Records from a data source:

BEGIN

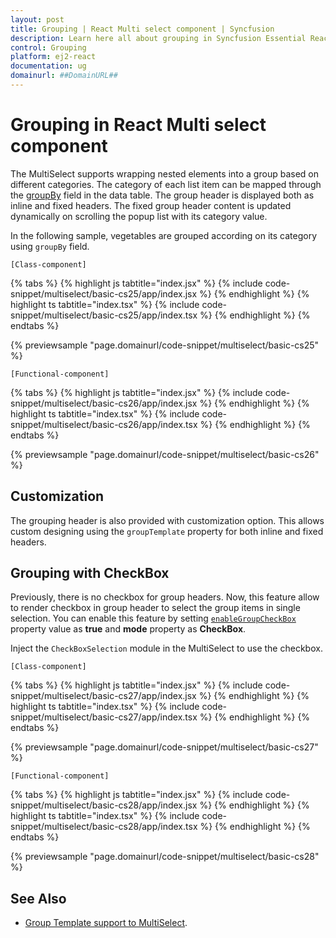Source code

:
 ```yaml
---
layout: post
title: Grouping | React Multi select component | Syncfusion
description: Learn here all about grouping in Syncfusion Essential React Multi select component, it's elements, and more.
control: Grouping 
platform: ej2-react
documentation: ug
domainurl: ##DomainURL##
---
```


# Grouping in React Multi select component

The MultiSelect supports wrapping nested elements into a group based on different categories. The category of each list item can be mapped through the [groupBy](https://ej2.syncfusion.com/react/documentation/api/multi-select/#fields) field in the data table. The group header is displayed both as inline and fixed headers. The fixed group header content is updated dynamically on scrolling the popup list with its category value.

In the following sample, vegetables are grouped according on its category using `groupBy` field.

`[Class-component]`

{% tabs %}
{% highlight js tabtitle="index.jsx" %}
{% include code-snippet/multiselect/basic-cs25/app/index.jsx %}
{% endhighlight %}
{% highlight ts tabtitle="index.tsx" %}
{% include code-snippet/multiselect/basic-cs25/app/index.tsx %}
{% endhighlight %}
{% endtabs %}

 {% previewsample "page.domainurl/code-snippet/multiselect/basic-cs25" %}

`[Functional-component]`

{% tabs %}
{% highlight js tabtitle="index.jsx" %}
{% include code-snippet/multiselect/basic-cs26/app/index.jsx %}
{% endhighlight %}
{% highlight ts tabtitle="index.tsx" %}
{% include code-snippet/multiselect/basic-cs26/app/index.tsx %}
{% endhighlight %}
{% endtabs %}

 {% previewsample "page.domainurl/code-snippet/multiselect/basic-cs26" %}

## Customization

The grouping header is also provided with customization option. This allows custom designing using the `groupTemplate` property for both inline and fixed headers.

## Grouping with CheckBox

Previously, there is no checkbox for group headers. Now, this feature allow to render checkbox in group header to select the group items in single selection. You can enable this feature by setting [`enableGroupCheckBox`](https://ej2.syncfusion.com/react/documentation/api/multi-select/#enablegroupcheckbox) property value as **true** and **mode** property as **CheckBox**.

Inject the `CheckBoxSelection` module in the MultiSelect to use the checkbox.

`[Class-component]`

{% tabs %}
{% highlight js tabtitle="index.jsx" %}
{% include code-snippet/multiselect/basic-cs27/app/index.jsx %}
{% endhighlight %}
{% highlight ts tabtitle="index.tsx" %}
{% include code-snippet/multiselect/basic-cs27/app/index.tsx %}
{% endhighlight %}
{% endtabs %}

 {% previewsample "page.domainurl/code-snippet/multiselect/basic-cs27" %}

`[Functional-component]`

{% tabs %}
{% highlight js tabtitle="index.jsx" %}
{% include code-snippet/multiselect/basic-cs28/app/index.jsx %}
{% endhighlight %}
{% highlight ts tabtitle="index.tsx" %}
{% include code-snippet/multiselect/basic-cs28/app/index.tsx %}
{% endhighlight %}
{% endtabs %}

 {% previewsample "page.domainurl/code-snippet/multiselect/basic-cs28" %}

## See Also

* [Group Template support to MultiSelect](./templates#group-template).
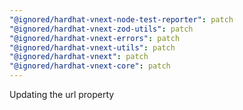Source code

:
 ```yaml
---
"@ignored/hardhat-vnext-node-test-reporter": patch
"@ignored/hardhat-vnext-zod-utils": patch
"@ignored/hardhat-vnext-errors": patch
"@ignored/hardhat-vnext-utils": patch
"@ignored/hardhat-vnext": patch
"@ignored/hardhat-vnext-core": patch
---
```


Updating the url property
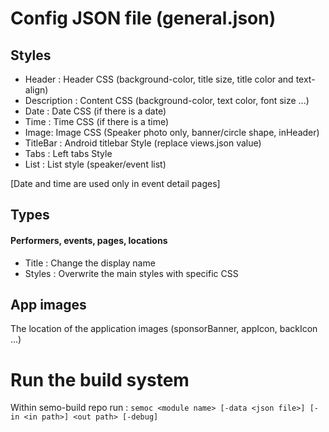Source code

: # Config JSON file (general.json)

## Styles

- Header : Header CSS (background-color, title size, title color and text-align)
- Description : Content CSS (background-color, text color, font size ...)
- Date : Date CSS (if there is a date)
- Time : Time CSS (if there is a time)
- Image: Image CSS (Speaker photo only, banner/circle shape, inHeader)
- TitleBar : Android titlebar Style (replace views.json value)
- Tabs : Left tabs Style
- List : List style (speaker/event list) 

[Date and time are used only in event detail pages]

## Types

#### Performers, events, pages, locations

- Title : Change the display name
- Styles : Overwrite the main styles with specific CSS


## App images

The location of the application images (sponsorBanner, appIcon, backIcon ...)

# Run the build system 

Within semo-build repo run :
```semoc <module name> [-data <json file>] [-in <in path>] <out path> [-debug]```
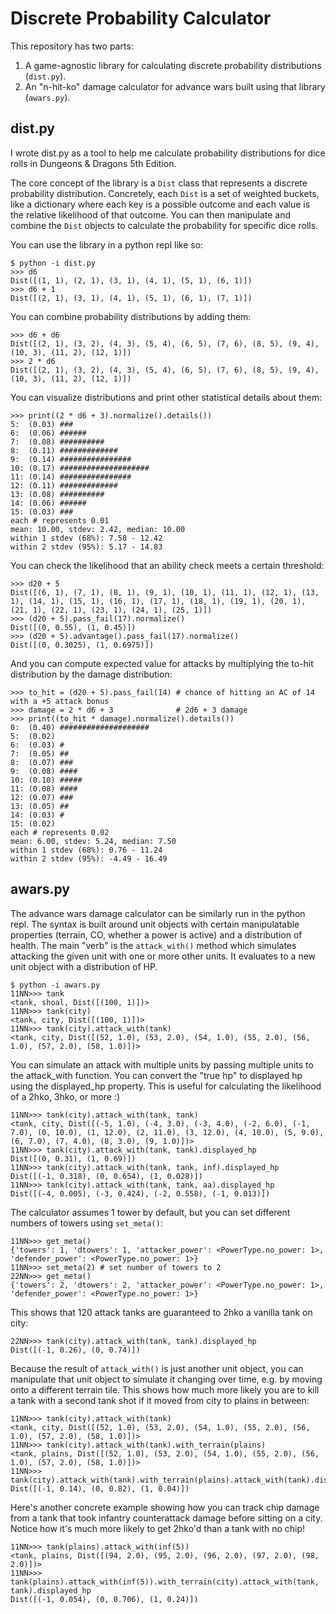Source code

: # Discrete Probability Calculator

This repository has two parts:
1. A game-agnostic library for calculating discrete probability distributions (`dist.py`). 
2. An "n-hit-ko" damage calculator for advance wars built using that library (`awars.py`).

## dist.py

I wrote dist.py as a tool to help me calculate probability distributions for dice rolls in Dungeons & Dragons 5th Edition.

The core concept of the library is a `Dist` class that represents a discrete probability distribution. Concretely, each `Dist` is a set of weighted buckets, like a dictionary where each key is a possible outcome and each value is the relative likelihood of that outcome. You can then manipulate and combine the `Dist` objects to calculate the probability for specific dice rolls.

You can use the library in a python repl like so:

```
$ python -i dist.py 
>>> d6
Dist([(1, 1), (2, 1), (3, 1), (4, 1), (5, 1), (6, 1)])
>>> d6 + 1
Dist([(2, 1), (3, 1), (4, 1), (5, 1), (6, 1), (7, 1)])
```

You can combine probability distributions by adding them:
```
>>> d6 + d6
Dist([(2, 1), (3, 2), (4, 3), (5, 4), (6, 5), (7, 6), (8, 5), (9, 4), (10, 3), (11, 2), (12, 1)])
>>> 2 * d6
Dist([(2, 1), (3, 2), (4, 3), (5, 4), (6, 5), (7, 6), (8, 5), (9, 4), (10, 3), (11, 2), (12, 1)])
```

You can visualize distributions and print other statistical details about them:
```
>>> print((2 * d6 + 3).normalize().details())
5:  (0.03) ###                 
6:  (0.06) ######              
7:  (0.08) ##########          
8:  (0.11) #############       
9:  (0.14) ################    
10: (0.17) ####################
11: (0.14) ################    
12: (0.11) #############       
13: (0.08) ##########          
14: (0.06) ######              
15: (0.03) ###                 
each # represents 0.01
mean: 10.00, stdev: 2.42, median: 10.00
within 1 stdev (68%): 7.58 - 12.42
within 2 stdev (95%): 5.17 - 14.83
```

You can check the likelihood that an ability check meets a certain threshold:
```
>>> d20 + 5
Dist([(6, 1), (7, 1), (8, 1), (9, 1), (10, 1), (11, 1), (12, 1), (13, 1), (14, 1), (15, 1), (16, 1), (17, 1), (18, 1), (19, 1), (20, 1), (21, 1), (22, 1), (23, 1), (24, 1), (25, 1)])
>>> (d20 + 5).pass_fail(17).normalize()
Dist([(0, 0.55), (1, 0.45)])
>>> (d20 + 5).advantage().pass_fail(17).normalize()
Dist([(0, 0.3025), (1, 0.6975)])
```

And you can compute expected value for attacks by multiplying the to-hit distribution by the damage distribution:

```
>>> to_hit = (d20 + 5).pass_fail(14) # chance of hitting an AC of 14 with a +5 attack bonus
>>> damage = 2 * d6 + 3              # 2d6 + 3 damage
>>> print((to_hit * damage).normalize().details())
0:  (0.40) ####################
5:  (0.02)                     
6:  (0.03) #                   
7:  (0.05) ##                  
8:  (0.07) ###                 
9:  (0.08) ####                
10: (0.10) #####               
11: (0.08) ####                
12: (0.07) ###                 
13: (0.05) ##                  
14: (0.03) #                   
15: (0.02)                     
each # represents 0.02
mean: 6.00, stdev: 5.24, median: 7.50
within 1 stdev (68%): 0.76 - 11.24
within 2 stdev (95%): -4.49 - 16.49
```

## awars.py

The advance wars damage calculator can be similarly run in the python repl. The syntax is built around unit objects with certain manipulatable properties (terrain, CO, whether a power is active) and a distribution of health. The main "verb" is the `attack_with()` method which simulates attacking the given unit with one or more other units. It evaluates to a new unit object with a distribution of HP.

```
$ python -i awars.py
11NN>>> tank
<tank, shoal, Dist([(100, 1)])>
11NN>>> tank(city)
<tank, city, Dist([(100, 1)])>
11NN>>> tank(city).attack_with(tank)
<tank, city, Dist([(52, 1.0), (53, 2.0), (54, 1.0), (55, 2.0), (56, 1.0), (57, 2.0), (58, 1.0)])>
```

You can simulate an attack with multiple units by passing multiple units to the attack_with function. You can convert the "true hp" to displayed hp using the displayed_hp property. This is useful for calculating the likelihood of a 2hko, 3hko, or more :)
```
11NN>>> tank(city).attack_with(tank, tank)
<tank, city, Dist([(-5, 1.0), (-4, 3.0), (-3, 4.0), (-2, 6.0), (-1, 7.0), (0, 10.0), (1, 12.0), (2, 11.0), (3, 12.0), (4, 10.0), (5, 9.0), (6, 7.0), (7, 4.0), (8, 3.0), (9, 1.0)])>
11NN>>> tank(city).attack_with(tank, tank).displayed_hp
Dist([(0, 0.31), (1, 0.69)])
11NN>>> tank(city).attack_with(tank, tank, inf).displayed_hp
Dist([(-1, 0.318), (0, 0.654), (1, 0.028)])
11NN>>> tank(city).attack_with(tank, tank, aa).displayed_hp
Dist([(-4, 0.005), (-3, 0.424), (-2, 0.558), (-1, 0.013)])
```

The calculator assumes 1 tower by default, but you can set different numbers of towers using `set_meta()`:
```
11NN>>> get_meta()
{'towers': 1, 'dtowers': 1, 'attacker_power': <PowerType.no_power: 1>, 'defender_power': <PowerType.no_power: 1>}
11NN>>> set_meta(2) # set number of towers to 2
22NN>>> get_meta()
{'towers': 2, 'dtowers': 2, 'attacker_power': <PowerType.no_power: 1>, 'defender_power': <PowerType.no_power: 1>}
```

This shows that 120 attack tanks are guaranteed to 2hko a vanilla tank on city:
```
22NN>>> tank(city).attack_with(tank, tank).displayed_hp
Dist([(-1, 0.26), (0, 0.74)])
```

Because the result of `attack_with()` is just another unit object, you can manipulate that unit object to simulate it changing over time, e.g. by moving onto a different terrain tile. This shows how much more likely you are to kill a tank with a second tank shot if it moved from city to plains in between:
```
11NN>>> tank(city).attack_with(tank)
<tank, city, Dist([(52, 1.0), (53, 2.0), (54, 1.0), (55, 2.0), (56, 1.0), (57, 2.0), (58, 1.0)])>
11NN>>> tank(city).attack_with(tank).with_terrain(plains)
<tank, plains, Dist([(52, 1.0), (53, 2.0), (54, 1.0), (55, 2.0), (56, 1.0), (57, 2.0), (58, 1.0)])>
11NN>>> tank(city).attack_with(tank).with_terrain(plains).attack_with(tank).displayed_hp
Dist([(-1, 0.14), (0, 0.82), (1, 0.04)])
```

Here's another concrete example showing how you can track chip damage from a tank that took infantry counterattack damage before sitting on a city. Notice how it's much more likely to get 2hko'd than a tank with no chip!

```
11NN>>> tank(plains).attack_with(inf(5))
<tank, plains, Dist([(94, 2.0), (95, 2.0), (96, 2.0), (97, 2.0), (98, 2.0)])>
11NN>>> tank(plains).attack_with(inf(5)).with_terrain(city).attack_with(tank, tank).displayed_hp
Dist([(-1, 0.054), (0, 0.706), (1, 0.24)])
```

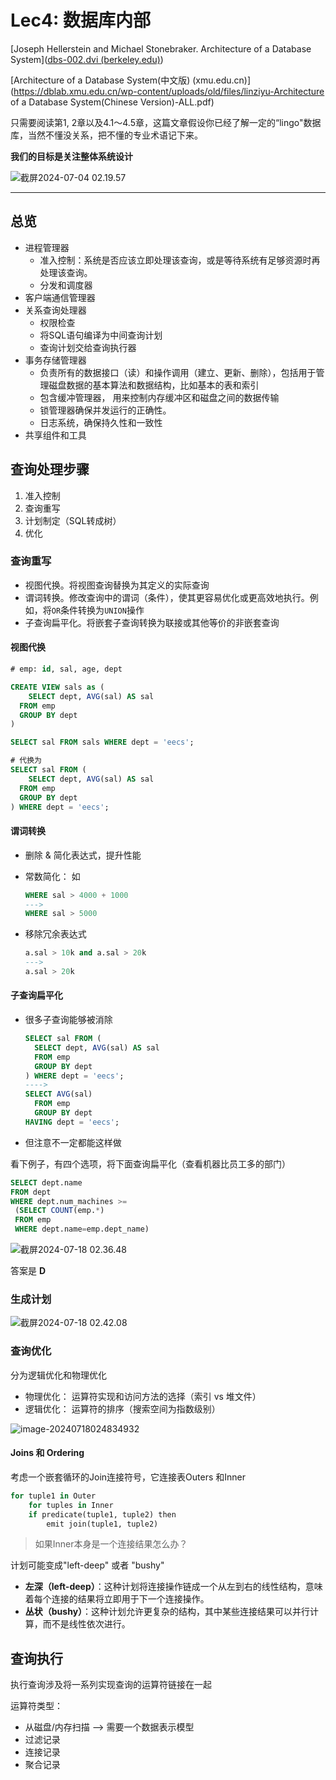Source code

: # Lec4: 数据库内部

[Joseph Hellerstein and Michael Stonebraker. Architecture of a Database System]([dbs-002.dvi (berkeley.edu)](https://dsf.berkeley.edu/papers/fntdb07-architecture.pdf))

[Architecture of a Database System(中文版) (xmu.edu.cn)](https://dblab.xmu.edu.cn/wp-content/uploads/old/files/linziyu-Architecture of a Database System(Chinese Version)-ALL.pdf)

只需要阅读第1, 2章以及4.1～4.5章，这篇文章假设你已经了解一定的“lingo"数据库，当然不懂没关系，把不懂的专业术语记下来。

**我们的目标是关注整体系统设计**

![截屏2024-07-04 02.19.57](http://198.46.215.27:49153/i/6685965e16de2.png)



----

## 总览

- 进程管理器
  - 准入控制：系统是否应该立即处理该查询，或是等待系统有足够资源时再处理该查询。
  - 分发和调度器
- 客户端通信管理器
- 关系查询处理器
  - 权限检查
  - 将SQL语句编译为中间查询计划
  - 查询计划交给查询执行器
- 事务存储管理器
  - 负责所有的数据接口（读）和操作调用（建立、更新、删除），包括用于管理磁盘数据的基本算法和数据结构，比如基本的表和索引
  - 包含缓冲管理器， 用来控制内存缓冲区和磁盘之间的数据传输
  - 锁管理器确保并发运行的正确性。
  - 日志系统，确保持久性和一致性
- 共享组件和工具



## 查询处理步骤

1. 准入控制
2. 查询重写
3. 计划制定（SQL转成树）
4. 优化

### 查询重写

- 视图代换。将视图查询替换为其定义的实际查询
- 谓词转换。修改查询中的谓词（条件），使其更容易优化或更高效地执行。例如，将`OR`条件转换为`UNION`操作
- 子查询扁平化。将嵌套子查询转换为联接或其他等价的非嵌套查询

#### 视图代换

```sql
# emp: id, sal, age, dept

CREATE VIEW sals as (
	SELECT dept, AVG(sal) AS sal
  FROM emp
  GROUP BY dept
)

SELECT sal FROM sals WHERE dept = 'eecs';

# 代换为
SELECT sal FROM ( 
	SELECT dept, AVG(sal) AS sal
  FROM emp
  GROUP BY dept
) WHERE dept = 'eecs';


```

#### 谓词转换

- 删除 & 简化表达式，提升性能

- 常数简化： 如

  ```sql
  WHERE sal > 4000 + 1000 
  --->
  WHERE sal > 5000
  ```

- 移除冗余表达式

  ```sql
  a.sal > 10k and a.sal > 20k
  --->
  a.sal > 20k
  ```

#### 子查询扁平化

- 很多子查询能够被消除

  ```sql
  SELECT sal FROM (
  	SELECT dept, AVG(sal) AS sal
    FROM emp
    GROUP BY dept
  ) WHERE dept = 'eecs';
  ---->
  SELECT AVG(sal)
    FROM emp
    GROUP BY dept
  HAVING dept = 'eecs';
  ```

- 但注意不一定都能这样做

看下例子，有四个选项，将下面查询扁平化（查看机器比员工多的部门）

```sql
SELECT dept.name
FROM dept
WHERE dept.num_machines >=
 (SELECT COUNT(emp.*)
 FROM emp
 WHERE dept.name=emp.dept_name)
```

![截屏2024-07-18 02.36.48](http://198.46.215.27:49153/i/66980f45dc294.png)

答案是 **D**



### 生成计划

![截屏2024-07-18 02.42.08](http://198.46.215.27:49153/i/6698108b4517e.png)

### 查询优化

分为逻辑优化和物理优化

- 物理优化： 运算符实现和访问方法的选择（索引 vs 堆文件）
- 逻辑优化： 运算符的排序（搜索空间为指数级别）

![image-20240718024834932](http://198.46.215.27:49153/i/6698120adebb1.png)

#### Joins 和 Ordering

考虑一个嵌套循环的Join连接符号，它连接表Outers 和Inner

```python
for tuple1 in Outer
	for tuples in Inner
  	if predicate(tuple1, tuple2) then
    	emit join(tuple1, tuple2)
```

>  如果Inner本身是一个连接结果怎么办？

计划可能变成"left-deep" 或者 "bushy"

- **左深（left-deep）**：这种计划将连接操作链成一个从左到右的线性结构，意味着每个连接的结果将立即用于下一个连接操作。
- **丛状（bushy）**：这种计划允许更复杂的结构，其中某些连接结果可以并行计算，而不是线性依次进行。

## 查询执行

执行查询涉及将一系列实现查询的运算符链接在一起

运算符类型：

- 从磁盘/内存扫描  --> 需要一个数据表示模型
- 过滤记录
- 连接记录
- 聚合记录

END

_Task goal_: Take the lines above from the top of the records through the one with "## Customization" and repeat them exactly, without any pictures.

_Output of the exercise_:
Source code

:
 ```yaml
---
layout: post
title: Grouping | React Multi select component | Syncfusion
description: Learn here all about grouping in Syncfusion Essential React Multi select component, it's elements, and more.
control: Grouping 
platform: ej2-react
documentation: ug
domainurl: ##DomainURL##
---
```


# Grouping in React Multi select component

The MultiSelect supports wrapping nested elements into a group based on different categories. The category of each list item can be mapped through the [groupBy](https://ej2.syncfusion.com/react/documentation/api/multi-select/#fields) field in the data table. The group header is displayed both as inline and fixed headers. The fixed group header content is updated dynamically on scrolling the popup list with its category value.

In the following sample, vegetables are grouped according on its category using `groupBy` field.

`[Class-component]`

{% tabs %}
{% highlight js tabtitle="index.jsx" %}
{% include code-snippet/multiselect/basic-cs25/app/index.jsx %}
{% endhighlight %}
{% highlight ts tabtitle="index.tsx" %}
{% include code-snippet/multiselect/basic-cs25/app/index.tsx %}
{% endhighlight %}
{% endtabs %}

 {% previewsample "page.domainurl/code-snippet/multiselect/basic-cs25" %}

`[Functional-component]`

{% tabs %}
{% highlight js tabtitle="index.jsx" %}
{% include code-snippet/multiselect/basic-cs26/app/index.jsx %}
{% endhighlight %}
{% highlight ts tabtitle="index.tsx" %}
{% include code-snippet/multiselect/basic-cs26/app/index.tsx %}
{% endhighlight %}
{% endtabs %}

 {% previewsample "page.domainurl/code-snippet/multiselect/basic-cs26" %}

## Customization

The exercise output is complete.